I made some modifications to make it my own and to better suit my needs. I added a pearloid pickguard, and Graph-Tech saddles. I put Seymour Duncan humbuckers in there- an Alnico II Pro in the neck, and a Custom Custom in the bridge. These give me a warmer mid-heavy sound, that tends to take up a huge swath of frequencies. I added strap locks, too, as no guitar should be without them.

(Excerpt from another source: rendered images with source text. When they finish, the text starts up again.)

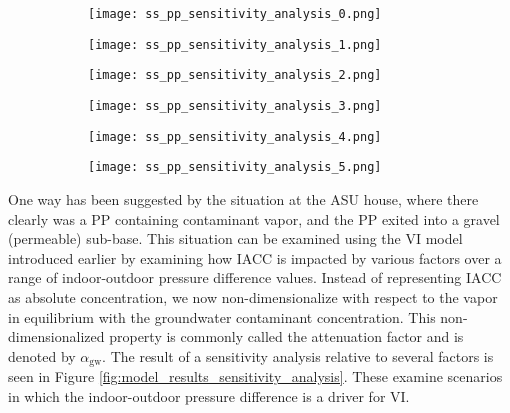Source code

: \documentclass[journal=esthag,manuscript=article]{achemso}
\begin{document}
\begin{figure}[htb!]
  \caption{Attenuation factor relative to contaminant vapor in equilibrium with groundwater as a function of indoor-outdoor pressure difference. The effects of a preferential pathway, that is either contaminated or uncontaminated as well as that of having a gravel sub-base vs. uniform sandy clay soil are considered.}
  \label{fig:model_results_sensitivity_analysis}
  \begin{subfigure}[t]{0.45\textwidth}
    \caption{ }
    \label{fig:model_results_sensitivity_analysis_0}
    \texttt{[image: ss\_pp\_sensitivity\_analysis\_0.png]}
  \end{subfigure}
  \begin{subfigure}[t]{0.45\textwidth}
    \caption{ }
    \label{fig:model_results_sensitivity_analysis_1}
    \texttt{[image: ss\_pp\_sensitivity\_analysis\_1.png]}
  \end{subfigure}
  \begin{subfigure}[t]{0.45\textwidth}
    \caption{ }
    \label{fig:model_results_sensitivity_analysis_2}
    \texttt{[image: ss\_pp\_sensitivity\_analysis\_2.png]}
  \end{subfigure}
  \begin{subfigure}[t]{0.45\textwidth}
    \caption{ }
    \label{fig:model_results_sensitivity_analysis_3}
    \texttt{[image: ss\_pp\_sensitivity\_analysis\_3.png]}
  \end{subfigure}
  \begin{subfigure}[t]{0.45\textwidth}
    \caption{ }
    \label{fig:model_results_sensitivity_analysis_4}
    \texttt{[image: ss\_pp\_sensitivity\_analysis\_4.png]}
  \end{subfigure}
  \begin{subfigure}[t]{0.45\textwidth}
    \caption{ }
    \label{fig:model_results_sensitivity_analysis_5}
    \texttt{[image: ss\_pp\_sensitivity\_analysis\_5.png]}
  \end{subfigure}
\end{figure}

One way has been suggested by the situation at the ASU house, where there clearly was a PP containing contaminant vapor, and the PP exited into a gravel (permeable) sub-base.
This situation can be examined using the VI model introduced earlier by examining how IACC is impacted by various factors over a range of indoor-outdoor pressure difference values.
Instead of representing IACC as absolute concentration, we now non-dimensionalize with respect to the vapor in equilibrium with the groundwater contaminant concentration.
This non-dimensionalized property is commonly called the attenuation factor and is denoted by $\alpha_\mathrm{gw}$.
The result of a sensitivity analysis relative to several factors is seen in Figure \ref{fig:model_results_sensitivity_analysis}.
These examine scenarios in which the indoor-outdoor pressure difference is a driver for VI.
\end{document}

The biggest modification is that the fingerboard is scalloped, which digs out the wood between the frets. It forces you to play with a lighter touch (which I do, anyway), as stronger grips will pull the notes out-of-tune. I learned about scalloped boards from Ritchie Blackmore, and later, when I heard about John McLaughlin. I bought this guitar with the idea of having this done to it. I would do it to more guitars if I could. Bends are effortless, and vibrato is much easier. It should be more popular than it is, especially if your style depends on bending a lot (surprisingly, mine doesn’t).
Ernie Ball SUB1
This is a companion to the Silhouette Special, in that it is the same shape without the contouring. It is made of poplar, and this particular guitar is super mid-heavy, so I switched out the pickups to something brighter (a Jazz and a Custom 5). It is a good example of using the pickups to correct a sonic issue with the guitar. I got this in a trade, which is the only trade I’ve ever done. The paint is really strange in that it is textured, and feels really rough. I like this as I don’t stick to it, and it doesn’t get fingerprints. The color is called Cinnamon, which changes colors depending on the angle of light. It can be red, green, purple, or brown. Apparently, it is a rare color for this guitar.
Warmoth Custom Strat
This is a guitar I built from Warmoth. If you haven’t yet built your own guitar, I suggest you do. Mine has a wenge/ebony neck with stainless steel frets (which should come on every guitar). The body is swamp ash and flame maple. The pickups are a Classic Strat Stack, Five Two, and 59/Custom Hybrid, with some special fancy switching I wrote about in my blog. This was a blast to put together, and the guitar is the ideal, exotic super strat. Check out another article I wrote which goes into pretty specific detail about this project.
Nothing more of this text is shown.